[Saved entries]

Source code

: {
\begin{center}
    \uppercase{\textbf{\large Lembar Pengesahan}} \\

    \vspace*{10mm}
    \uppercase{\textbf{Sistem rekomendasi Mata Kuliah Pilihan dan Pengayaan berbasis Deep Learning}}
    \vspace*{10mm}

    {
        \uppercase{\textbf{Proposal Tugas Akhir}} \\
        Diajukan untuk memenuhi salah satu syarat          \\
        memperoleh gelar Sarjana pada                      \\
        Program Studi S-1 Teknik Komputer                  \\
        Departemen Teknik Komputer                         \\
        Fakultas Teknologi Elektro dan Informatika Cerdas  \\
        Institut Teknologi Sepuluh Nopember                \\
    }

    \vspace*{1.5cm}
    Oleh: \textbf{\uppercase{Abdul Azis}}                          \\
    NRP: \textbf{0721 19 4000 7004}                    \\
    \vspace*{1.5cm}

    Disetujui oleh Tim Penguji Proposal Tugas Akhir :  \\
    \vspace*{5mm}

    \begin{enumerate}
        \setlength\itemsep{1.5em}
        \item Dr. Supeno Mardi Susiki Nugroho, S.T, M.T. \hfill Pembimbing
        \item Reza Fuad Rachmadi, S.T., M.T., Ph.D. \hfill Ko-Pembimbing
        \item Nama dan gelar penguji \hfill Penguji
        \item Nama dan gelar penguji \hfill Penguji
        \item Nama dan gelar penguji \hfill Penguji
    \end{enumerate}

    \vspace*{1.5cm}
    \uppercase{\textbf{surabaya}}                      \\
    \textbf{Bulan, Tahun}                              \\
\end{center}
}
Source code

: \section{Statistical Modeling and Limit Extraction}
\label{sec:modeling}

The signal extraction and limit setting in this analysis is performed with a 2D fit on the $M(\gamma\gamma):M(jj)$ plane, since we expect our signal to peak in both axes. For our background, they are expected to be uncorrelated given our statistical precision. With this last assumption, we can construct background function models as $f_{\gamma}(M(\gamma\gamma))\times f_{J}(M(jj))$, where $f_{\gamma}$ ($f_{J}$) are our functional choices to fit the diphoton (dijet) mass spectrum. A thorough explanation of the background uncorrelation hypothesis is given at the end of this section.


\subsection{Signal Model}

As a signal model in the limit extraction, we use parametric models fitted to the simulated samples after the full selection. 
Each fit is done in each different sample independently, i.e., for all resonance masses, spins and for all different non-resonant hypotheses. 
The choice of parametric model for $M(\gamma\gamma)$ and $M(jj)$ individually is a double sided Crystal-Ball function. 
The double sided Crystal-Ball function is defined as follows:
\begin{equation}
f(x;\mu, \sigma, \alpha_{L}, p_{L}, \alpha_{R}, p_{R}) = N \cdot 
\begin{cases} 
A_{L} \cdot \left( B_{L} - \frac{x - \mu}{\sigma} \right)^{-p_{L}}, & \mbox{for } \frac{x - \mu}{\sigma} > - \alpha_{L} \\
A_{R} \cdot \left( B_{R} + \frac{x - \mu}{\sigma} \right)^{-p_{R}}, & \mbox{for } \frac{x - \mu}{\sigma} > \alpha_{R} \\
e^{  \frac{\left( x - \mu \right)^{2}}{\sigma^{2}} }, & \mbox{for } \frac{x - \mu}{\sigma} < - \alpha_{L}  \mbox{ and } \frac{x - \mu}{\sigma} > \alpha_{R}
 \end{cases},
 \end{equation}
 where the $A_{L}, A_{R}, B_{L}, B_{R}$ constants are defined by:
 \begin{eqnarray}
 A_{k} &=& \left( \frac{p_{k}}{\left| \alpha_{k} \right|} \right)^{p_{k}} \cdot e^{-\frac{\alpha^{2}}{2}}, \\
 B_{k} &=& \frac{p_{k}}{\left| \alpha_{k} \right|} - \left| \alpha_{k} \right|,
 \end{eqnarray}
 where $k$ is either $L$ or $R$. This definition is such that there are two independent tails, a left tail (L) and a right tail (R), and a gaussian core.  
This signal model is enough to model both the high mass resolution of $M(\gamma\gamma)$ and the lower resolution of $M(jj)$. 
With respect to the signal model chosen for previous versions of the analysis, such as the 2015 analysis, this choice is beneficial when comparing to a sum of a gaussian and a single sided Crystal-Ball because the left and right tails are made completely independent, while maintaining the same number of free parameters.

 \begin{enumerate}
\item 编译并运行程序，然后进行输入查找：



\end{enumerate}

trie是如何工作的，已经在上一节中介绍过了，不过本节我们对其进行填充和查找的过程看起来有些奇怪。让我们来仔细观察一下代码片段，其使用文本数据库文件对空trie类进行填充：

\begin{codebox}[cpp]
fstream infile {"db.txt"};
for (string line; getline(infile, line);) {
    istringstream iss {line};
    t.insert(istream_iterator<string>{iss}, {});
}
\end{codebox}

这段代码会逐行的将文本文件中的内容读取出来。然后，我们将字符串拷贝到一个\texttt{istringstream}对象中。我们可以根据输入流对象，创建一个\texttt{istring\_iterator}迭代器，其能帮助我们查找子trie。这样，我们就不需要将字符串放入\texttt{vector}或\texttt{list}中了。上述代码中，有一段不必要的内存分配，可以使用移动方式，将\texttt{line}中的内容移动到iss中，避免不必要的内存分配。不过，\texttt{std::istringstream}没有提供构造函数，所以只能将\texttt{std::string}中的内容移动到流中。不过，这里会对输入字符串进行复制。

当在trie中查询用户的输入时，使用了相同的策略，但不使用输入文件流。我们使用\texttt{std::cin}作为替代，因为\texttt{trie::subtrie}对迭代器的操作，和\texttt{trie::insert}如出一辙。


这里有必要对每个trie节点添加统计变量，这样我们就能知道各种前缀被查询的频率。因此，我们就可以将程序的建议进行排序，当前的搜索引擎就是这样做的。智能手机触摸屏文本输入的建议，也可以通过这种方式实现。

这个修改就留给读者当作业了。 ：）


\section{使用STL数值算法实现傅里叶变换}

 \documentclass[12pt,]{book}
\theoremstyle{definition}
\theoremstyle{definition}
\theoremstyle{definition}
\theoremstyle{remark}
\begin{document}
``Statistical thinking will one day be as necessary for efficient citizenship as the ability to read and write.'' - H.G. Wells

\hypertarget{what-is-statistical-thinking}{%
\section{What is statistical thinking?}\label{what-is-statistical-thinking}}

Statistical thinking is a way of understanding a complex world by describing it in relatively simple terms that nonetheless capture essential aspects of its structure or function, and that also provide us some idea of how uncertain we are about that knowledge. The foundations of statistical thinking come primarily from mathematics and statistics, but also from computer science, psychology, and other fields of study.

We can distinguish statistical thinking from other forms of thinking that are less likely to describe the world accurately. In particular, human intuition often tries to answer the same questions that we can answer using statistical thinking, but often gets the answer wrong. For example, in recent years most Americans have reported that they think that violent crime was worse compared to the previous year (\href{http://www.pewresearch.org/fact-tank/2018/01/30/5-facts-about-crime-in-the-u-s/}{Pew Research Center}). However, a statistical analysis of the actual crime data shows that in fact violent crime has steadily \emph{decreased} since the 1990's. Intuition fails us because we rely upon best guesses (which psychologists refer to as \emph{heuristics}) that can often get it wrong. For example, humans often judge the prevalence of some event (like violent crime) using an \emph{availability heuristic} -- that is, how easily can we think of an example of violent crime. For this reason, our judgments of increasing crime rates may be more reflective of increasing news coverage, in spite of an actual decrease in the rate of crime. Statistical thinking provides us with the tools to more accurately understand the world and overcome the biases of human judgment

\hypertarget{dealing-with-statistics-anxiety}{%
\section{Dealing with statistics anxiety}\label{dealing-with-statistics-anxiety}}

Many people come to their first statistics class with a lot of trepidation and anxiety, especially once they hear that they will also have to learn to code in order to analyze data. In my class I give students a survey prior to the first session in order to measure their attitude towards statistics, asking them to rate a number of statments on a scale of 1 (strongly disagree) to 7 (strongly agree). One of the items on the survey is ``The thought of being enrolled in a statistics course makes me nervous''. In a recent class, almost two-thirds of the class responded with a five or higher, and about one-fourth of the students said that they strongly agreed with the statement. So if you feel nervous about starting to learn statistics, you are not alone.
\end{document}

Task to complete :: Scan the entries above for the word "sided". Report the lines that hold it.

Reply to the exercise ::
The choice of parametric model for $M(\gamma\gamma)$ and $M(jj)$ individually is a double sided Crystal-Ball function. 
The double sided Crystal-Ball function is defined as follows:
With respect to the signal model chosen for previous versions of the analysis, such as the 2015 analysis, this choice is beneficial when comparing to a sum of a gaussian and a single sided Crystal-Ball because the left and right tails are made completely independent, while maintaining the same number of free parameters.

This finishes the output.